» **Task objective**
State, as a number alone, how many lines of the entries contain the word "epstore".

» **Record set**
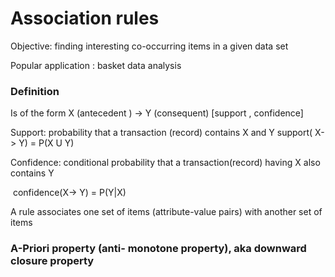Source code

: # Association rules 

Objective: finding interesting co-occurring items in a given data set 

Popular application : basket data analysis 

### Definition 

Is of the form         X (antecedent ) ->		 Y (consequent)		[support , confidence]

Support:  probability that a transaction (record) contains X and Y    support( X-> Y) = P(X U Y)

Confidence: conditional probability that a transaction(record) having X also contains Y

​			confidence(X-> Y) = P(Y|X)

A rule associates one set of items (attribute-value pairs) with another set of items 

### A-Priori property (anti- monotone property), aka downward closure property 



​						

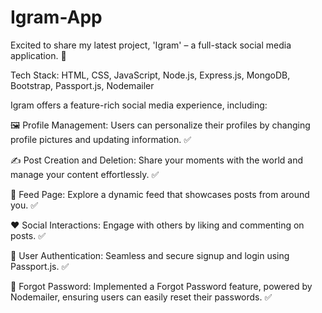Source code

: # Igram-App

Excited to share my latest project, 'Igram' – a full-stack social media application. 🚀

Tech Stack: HTML, CSS, JavaScript, Node.js, Express.js, MongoDB, Bootstrap, Passport.js, Nodemailer

Igram offers a feature-rich social media experience, including:

🖼️ Profile Management: Users can personalize their profiles by changing profile pictures and updating information. ✅

✍️ Post Creation and Deletion: Share your moments with the world and manage your content effortlessly. ✅

📄 Feed Page: Explore a dynamic feed that showcases posts from around you. ✅

❤️ Social Interactions: Engage with others by liking and commenting on posts. ✅

🔐 User Authentication: Seamless and secure signup and login using Passport.js. ✅

🔑 Forgot Password: Implemented a Forgot Password feature, powered by Nodemailer, ensuring users can easily reset their passwords. ✅
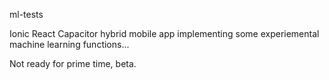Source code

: ml-tests

Ionic React Capacitor hybrid mobile app implementing some experiemental machine learning functions...

Not ready for prime time, beta. 
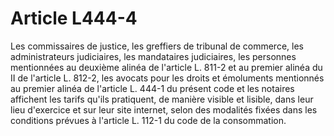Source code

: # Article L444-4

Les commissaires de justice, les greffiers de tribunal de commerce, les administrateurs judiciaires, les mandataires judiciaires, les personnes mentionnées au deuxième alinéa de l'article L. 811-2 et au premier alinéa du II de l'article L. 812-2, les avocats pour les droits et émoluments mentionnés au premier alinéa de l'article L. 444-1 du présent code et les notaires affichent les tarifs qu'ils pratiquent, de manière visible et lisible, dans leur lieu d'exercice et sur leur site internet, selon des modalités fixées dans les conditions prévues à l'article L. 112-1 du code de la consommation.
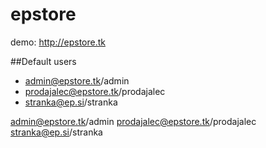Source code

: # epstore

demo: http://epstore.tk

##Default users
* admin@epstore.tk/admin
* prodajalec@epstore.tk/prodajalec
* stranka@ep.si/stranka

admin@epstore.tk/admin
prodajalec@epstore.tk/prodajalec
stranka@ep.si/stranka
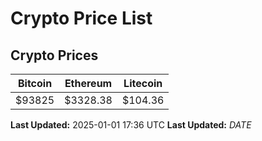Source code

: # Crypto Price List

## Crypto Prices
| Bitcoin | Ethereum | Litecoin |
| ------- | -------- | -------- |
| $93825 | $3328.38 | $104.36 |
**Last Updated:** 2025-01-01 17:36 UTC
**Last Updated:** $DATE$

» **Your response**
6